The delicate art of making books into movies -- and casting them correctly

Anne Rice makes no secret of her unholy outrage over the casting of Tom Cruise as Lestat, the undead antihero of her 1976 best-seller, Interview With the Vampire. According to Rice, Cruise ”is no more my Vampire Lestat than Edward G. Robinson is Rhett Butler.” Does she have a legitimate gripe? In Vampire, Lestat is described as ”a tall, fair-skinned man with a mass of blond hair and a graceful, almost feline quality.” Hmmm. Oh, well, one out of two ain’t bad. When The Firm went celluloid, John Grisham had no beef with Cruise in the role of conspiracy-busting attorney Mitch McDeere. According to Grisham, ”Mitch is 25…nice-looking, in great shape, and looks sharp in a dark suit…Tom Cruise looks the part.”

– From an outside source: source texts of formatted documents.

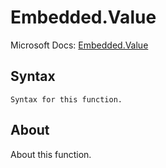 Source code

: ---
---

# Embedded.Value

Microsoft Docs: [Embedded.Value](https://docs.microsoft.com/en-us/powerquery-m/embedded-value)

## Syntax

```powerquery-m
Syntax for this function.
```

## About

About this function.

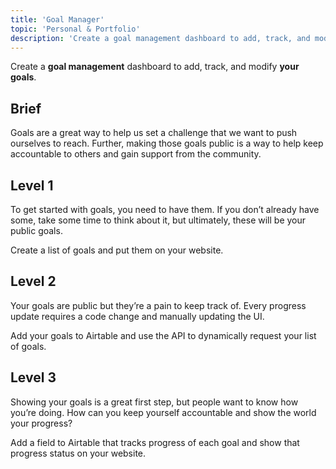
 ```yaml
---
title: 'Goal Manager'
topic: 'Personal & Portfolio'
description: 'Create a goal management dashboard to add, track, and modify your goals.'
---
```

Create a <strong className="color-blue">goal management</strong> dashboard to add, track, and modify <strong className="color-purple">your goals</strong>.

## Brief

Goals are a great way to help us set a challenge that we want to push ourselves to reach. Further, making those goals public is a way to help keep accountable to others and gain support from the community.

## Level 1

To get started with goals, you need to have them. If you don’t already have some, take some time to think about it, but ultimately, these will be your public goals.

Create a list of goals and put them on your website.

## Level 2

Your goals are public but they’re a pain to keep track of. Every progress update requires a code change and manually updating the UI.

Add your goals to Airtable and use the API to dynamically request your list of goals.

## Level 3

Showing your goals is a great first step, but people want to know how you’re doing. How can you keep yourself accountable and show the world your progress?

Add a field to Airtable that tracks progress of each goal and show that progress status on your website.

Actually, Grisham could give Rice some lessons on how to bypass the casting dilemma altogether: Simply create a protagonist with an uncanny resemblance to a No. 1 box office draw. Take, for example, Darby Shaw, the summa cum laude siren of Grisham’s The Pelican Brief. With her ”long legs,” ”dark red hair,” ”perfect teeth,” and penchant for ”baggy sweaters,” she’s the spitting image of pretty woman Julia Roberts, who just finished portraying her in the movie, due in December.

And the page-to-screen nepotism may not end there. In the midst of writing a new novel, Grisham reportedly talks weekly to director Ron Howard, who bought the film rights for an estimated $3.75 million. Who knows? Maybe Grisham is sharing information about his latest fictional attorney, giving Howard a head start on the casting. Anne, are you taking notes?